Your answer should be a number only: the count of lines in the following entries that contain "This".
*** Given information
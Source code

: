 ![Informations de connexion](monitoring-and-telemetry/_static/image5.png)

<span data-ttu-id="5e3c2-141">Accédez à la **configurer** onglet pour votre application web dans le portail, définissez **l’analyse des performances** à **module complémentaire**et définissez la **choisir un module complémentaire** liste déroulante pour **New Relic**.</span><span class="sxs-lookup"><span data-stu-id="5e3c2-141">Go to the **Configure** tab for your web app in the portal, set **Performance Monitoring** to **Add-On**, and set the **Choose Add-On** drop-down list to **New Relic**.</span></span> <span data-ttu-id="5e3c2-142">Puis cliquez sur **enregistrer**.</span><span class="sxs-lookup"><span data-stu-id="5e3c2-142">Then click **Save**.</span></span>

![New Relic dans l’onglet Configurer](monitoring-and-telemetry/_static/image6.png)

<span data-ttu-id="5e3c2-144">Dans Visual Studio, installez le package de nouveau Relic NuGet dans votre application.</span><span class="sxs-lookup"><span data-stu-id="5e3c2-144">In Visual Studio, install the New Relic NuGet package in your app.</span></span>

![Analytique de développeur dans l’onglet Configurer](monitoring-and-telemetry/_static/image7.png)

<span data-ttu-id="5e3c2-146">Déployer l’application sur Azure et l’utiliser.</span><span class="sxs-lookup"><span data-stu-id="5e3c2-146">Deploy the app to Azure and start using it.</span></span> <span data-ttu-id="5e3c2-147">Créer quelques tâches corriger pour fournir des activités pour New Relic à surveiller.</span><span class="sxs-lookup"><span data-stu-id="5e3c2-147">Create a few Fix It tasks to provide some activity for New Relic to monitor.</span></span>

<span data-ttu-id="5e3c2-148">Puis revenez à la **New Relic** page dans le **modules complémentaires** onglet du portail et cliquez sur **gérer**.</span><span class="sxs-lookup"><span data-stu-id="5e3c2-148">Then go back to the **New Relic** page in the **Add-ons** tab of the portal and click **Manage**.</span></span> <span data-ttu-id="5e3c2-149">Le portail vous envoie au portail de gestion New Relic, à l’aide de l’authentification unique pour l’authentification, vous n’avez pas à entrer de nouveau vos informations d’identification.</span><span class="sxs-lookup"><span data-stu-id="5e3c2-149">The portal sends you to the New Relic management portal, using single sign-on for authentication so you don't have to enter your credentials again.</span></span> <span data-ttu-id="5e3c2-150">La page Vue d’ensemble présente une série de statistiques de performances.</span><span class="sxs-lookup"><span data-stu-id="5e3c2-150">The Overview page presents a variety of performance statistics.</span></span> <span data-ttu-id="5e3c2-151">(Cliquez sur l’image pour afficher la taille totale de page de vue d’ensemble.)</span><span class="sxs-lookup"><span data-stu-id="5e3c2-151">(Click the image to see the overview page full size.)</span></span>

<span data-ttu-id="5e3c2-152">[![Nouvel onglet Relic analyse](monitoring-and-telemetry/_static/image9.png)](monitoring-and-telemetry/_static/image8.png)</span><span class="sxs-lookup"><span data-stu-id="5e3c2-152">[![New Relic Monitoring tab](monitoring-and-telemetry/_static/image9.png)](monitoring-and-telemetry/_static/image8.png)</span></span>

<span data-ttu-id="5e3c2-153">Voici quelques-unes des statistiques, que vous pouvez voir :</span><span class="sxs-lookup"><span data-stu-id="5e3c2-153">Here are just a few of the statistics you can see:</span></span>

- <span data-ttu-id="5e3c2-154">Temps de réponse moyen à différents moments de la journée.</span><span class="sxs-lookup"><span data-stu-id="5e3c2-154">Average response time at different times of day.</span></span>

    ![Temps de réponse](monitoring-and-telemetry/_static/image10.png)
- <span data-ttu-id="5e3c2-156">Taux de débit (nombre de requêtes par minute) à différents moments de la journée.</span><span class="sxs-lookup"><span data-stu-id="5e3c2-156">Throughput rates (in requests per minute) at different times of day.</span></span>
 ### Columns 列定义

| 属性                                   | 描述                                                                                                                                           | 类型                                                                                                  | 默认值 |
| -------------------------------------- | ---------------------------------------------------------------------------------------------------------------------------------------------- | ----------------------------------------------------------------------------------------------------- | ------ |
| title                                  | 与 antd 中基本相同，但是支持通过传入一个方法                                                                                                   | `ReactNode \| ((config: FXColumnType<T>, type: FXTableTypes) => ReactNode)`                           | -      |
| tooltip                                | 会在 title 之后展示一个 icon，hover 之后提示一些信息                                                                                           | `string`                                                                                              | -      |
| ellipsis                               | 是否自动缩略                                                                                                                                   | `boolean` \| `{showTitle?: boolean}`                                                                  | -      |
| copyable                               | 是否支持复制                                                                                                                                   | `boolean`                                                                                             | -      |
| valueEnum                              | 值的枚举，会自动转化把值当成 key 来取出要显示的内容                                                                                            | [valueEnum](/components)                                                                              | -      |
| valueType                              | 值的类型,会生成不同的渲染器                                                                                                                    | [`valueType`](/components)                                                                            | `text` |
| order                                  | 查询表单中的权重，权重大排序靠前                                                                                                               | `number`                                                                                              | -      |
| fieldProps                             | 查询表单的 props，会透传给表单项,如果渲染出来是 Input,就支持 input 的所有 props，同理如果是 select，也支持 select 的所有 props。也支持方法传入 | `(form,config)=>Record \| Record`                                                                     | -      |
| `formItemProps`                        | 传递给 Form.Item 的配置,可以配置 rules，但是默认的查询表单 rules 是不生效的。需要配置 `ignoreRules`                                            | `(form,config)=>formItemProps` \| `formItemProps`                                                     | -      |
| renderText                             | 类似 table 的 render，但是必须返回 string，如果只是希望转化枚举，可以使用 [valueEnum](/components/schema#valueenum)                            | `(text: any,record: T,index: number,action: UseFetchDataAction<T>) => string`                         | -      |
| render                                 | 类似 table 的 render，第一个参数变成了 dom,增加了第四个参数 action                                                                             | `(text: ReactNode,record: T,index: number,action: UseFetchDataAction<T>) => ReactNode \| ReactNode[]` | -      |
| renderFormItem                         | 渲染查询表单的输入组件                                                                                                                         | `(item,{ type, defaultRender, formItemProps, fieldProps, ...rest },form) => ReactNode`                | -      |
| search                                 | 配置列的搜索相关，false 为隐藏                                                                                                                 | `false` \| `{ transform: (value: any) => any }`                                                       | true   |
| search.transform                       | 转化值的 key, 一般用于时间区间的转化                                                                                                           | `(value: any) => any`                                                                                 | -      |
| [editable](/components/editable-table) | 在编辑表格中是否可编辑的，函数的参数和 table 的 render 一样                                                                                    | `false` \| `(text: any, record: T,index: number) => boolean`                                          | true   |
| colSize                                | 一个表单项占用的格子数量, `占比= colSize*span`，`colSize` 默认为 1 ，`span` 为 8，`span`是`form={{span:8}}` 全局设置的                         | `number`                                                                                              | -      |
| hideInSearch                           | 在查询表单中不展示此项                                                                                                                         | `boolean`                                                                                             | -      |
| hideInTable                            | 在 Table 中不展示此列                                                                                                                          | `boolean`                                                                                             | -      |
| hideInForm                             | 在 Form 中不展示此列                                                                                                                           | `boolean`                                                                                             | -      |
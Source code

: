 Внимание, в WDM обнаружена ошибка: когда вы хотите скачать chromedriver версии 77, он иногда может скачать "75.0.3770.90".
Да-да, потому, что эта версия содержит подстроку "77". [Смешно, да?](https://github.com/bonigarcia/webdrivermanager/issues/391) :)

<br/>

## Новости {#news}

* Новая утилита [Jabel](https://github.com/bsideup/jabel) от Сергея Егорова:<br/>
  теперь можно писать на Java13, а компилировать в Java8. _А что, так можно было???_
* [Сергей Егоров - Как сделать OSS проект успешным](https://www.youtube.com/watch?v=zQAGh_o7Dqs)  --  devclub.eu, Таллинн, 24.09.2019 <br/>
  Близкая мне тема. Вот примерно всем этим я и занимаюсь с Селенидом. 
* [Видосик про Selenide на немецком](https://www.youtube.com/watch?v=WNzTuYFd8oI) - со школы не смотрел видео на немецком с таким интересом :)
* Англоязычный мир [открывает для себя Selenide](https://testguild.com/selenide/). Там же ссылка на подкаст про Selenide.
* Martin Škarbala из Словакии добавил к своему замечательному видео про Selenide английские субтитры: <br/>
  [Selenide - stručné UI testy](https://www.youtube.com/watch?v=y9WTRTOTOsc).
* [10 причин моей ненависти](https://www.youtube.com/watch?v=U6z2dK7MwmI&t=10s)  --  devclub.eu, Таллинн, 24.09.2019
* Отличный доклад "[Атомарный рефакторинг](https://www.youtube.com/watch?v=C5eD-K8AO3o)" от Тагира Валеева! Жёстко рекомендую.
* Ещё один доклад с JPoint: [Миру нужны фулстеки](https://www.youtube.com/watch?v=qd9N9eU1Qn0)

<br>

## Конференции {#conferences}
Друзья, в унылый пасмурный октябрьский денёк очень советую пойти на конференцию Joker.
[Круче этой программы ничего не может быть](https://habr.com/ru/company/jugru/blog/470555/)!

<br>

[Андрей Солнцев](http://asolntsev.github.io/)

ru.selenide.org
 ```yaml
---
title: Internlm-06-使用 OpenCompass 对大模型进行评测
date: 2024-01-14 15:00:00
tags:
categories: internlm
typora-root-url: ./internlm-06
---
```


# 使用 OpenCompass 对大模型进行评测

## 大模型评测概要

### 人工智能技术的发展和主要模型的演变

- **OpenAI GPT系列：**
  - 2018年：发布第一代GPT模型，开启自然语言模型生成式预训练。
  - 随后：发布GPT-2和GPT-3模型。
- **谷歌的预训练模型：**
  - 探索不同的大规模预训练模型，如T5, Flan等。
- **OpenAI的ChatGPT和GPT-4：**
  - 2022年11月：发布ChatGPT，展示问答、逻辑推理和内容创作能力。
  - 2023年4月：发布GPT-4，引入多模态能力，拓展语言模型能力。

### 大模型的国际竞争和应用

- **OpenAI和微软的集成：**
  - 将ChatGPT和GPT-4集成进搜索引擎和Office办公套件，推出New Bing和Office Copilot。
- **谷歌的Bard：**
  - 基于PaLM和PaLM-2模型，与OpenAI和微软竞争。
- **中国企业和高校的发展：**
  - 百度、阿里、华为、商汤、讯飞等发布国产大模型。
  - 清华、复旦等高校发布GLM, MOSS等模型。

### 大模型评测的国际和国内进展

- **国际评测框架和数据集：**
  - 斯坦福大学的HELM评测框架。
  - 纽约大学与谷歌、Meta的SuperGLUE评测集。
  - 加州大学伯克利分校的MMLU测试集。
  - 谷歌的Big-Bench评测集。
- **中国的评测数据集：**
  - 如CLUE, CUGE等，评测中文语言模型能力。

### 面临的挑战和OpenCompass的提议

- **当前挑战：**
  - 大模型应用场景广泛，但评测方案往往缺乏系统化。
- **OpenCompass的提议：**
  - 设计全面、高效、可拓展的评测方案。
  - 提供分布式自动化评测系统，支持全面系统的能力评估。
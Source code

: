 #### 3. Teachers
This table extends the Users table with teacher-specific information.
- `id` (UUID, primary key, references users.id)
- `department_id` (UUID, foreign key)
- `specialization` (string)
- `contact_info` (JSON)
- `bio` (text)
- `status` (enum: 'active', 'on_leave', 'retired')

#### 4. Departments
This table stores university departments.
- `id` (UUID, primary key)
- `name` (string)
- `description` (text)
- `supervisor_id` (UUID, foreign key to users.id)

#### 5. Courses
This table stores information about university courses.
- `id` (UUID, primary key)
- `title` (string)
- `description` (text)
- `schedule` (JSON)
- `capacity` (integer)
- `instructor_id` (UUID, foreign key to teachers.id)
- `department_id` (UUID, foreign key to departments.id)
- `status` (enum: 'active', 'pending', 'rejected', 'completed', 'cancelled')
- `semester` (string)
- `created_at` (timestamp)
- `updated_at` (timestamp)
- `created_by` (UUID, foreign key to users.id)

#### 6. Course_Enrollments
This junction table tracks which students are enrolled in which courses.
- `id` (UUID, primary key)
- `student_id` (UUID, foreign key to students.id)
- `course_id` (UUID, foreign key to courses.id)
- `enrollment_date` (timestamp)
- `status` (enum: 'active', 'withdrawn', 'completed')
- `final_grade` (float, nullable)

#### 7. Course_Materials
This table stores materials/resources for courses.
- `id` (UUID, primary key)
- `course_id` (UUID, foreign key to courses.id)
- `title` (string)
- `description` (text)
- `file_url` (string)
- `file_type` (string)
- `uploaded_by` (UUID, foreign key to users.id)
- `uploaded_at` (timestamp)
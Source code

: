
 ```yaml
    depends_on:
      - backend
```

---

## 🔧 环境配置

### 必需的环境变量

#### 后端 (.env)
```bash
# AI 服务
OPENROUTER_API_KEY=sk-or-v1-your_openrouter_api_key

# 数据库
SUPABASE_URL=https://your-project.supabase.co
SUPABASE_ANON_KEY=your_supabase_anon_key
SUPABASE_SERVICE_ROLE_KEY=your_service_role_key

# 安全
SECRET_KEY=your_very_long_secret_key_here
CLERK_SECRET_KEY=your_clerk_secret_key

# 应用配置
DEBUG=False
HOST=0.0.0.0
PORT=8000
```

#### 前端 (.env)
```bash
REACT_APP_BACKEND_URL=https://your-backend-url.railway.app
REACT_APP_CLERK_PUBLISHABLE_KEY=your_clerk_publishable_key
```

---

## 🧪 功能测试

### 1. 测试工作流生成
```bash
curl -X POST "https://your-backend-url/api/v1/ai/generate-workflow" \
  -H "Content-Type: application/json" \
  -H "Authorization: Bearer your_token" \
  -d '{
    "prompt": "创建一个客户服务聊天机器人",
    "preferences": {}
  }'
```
******
-- Written answer --
5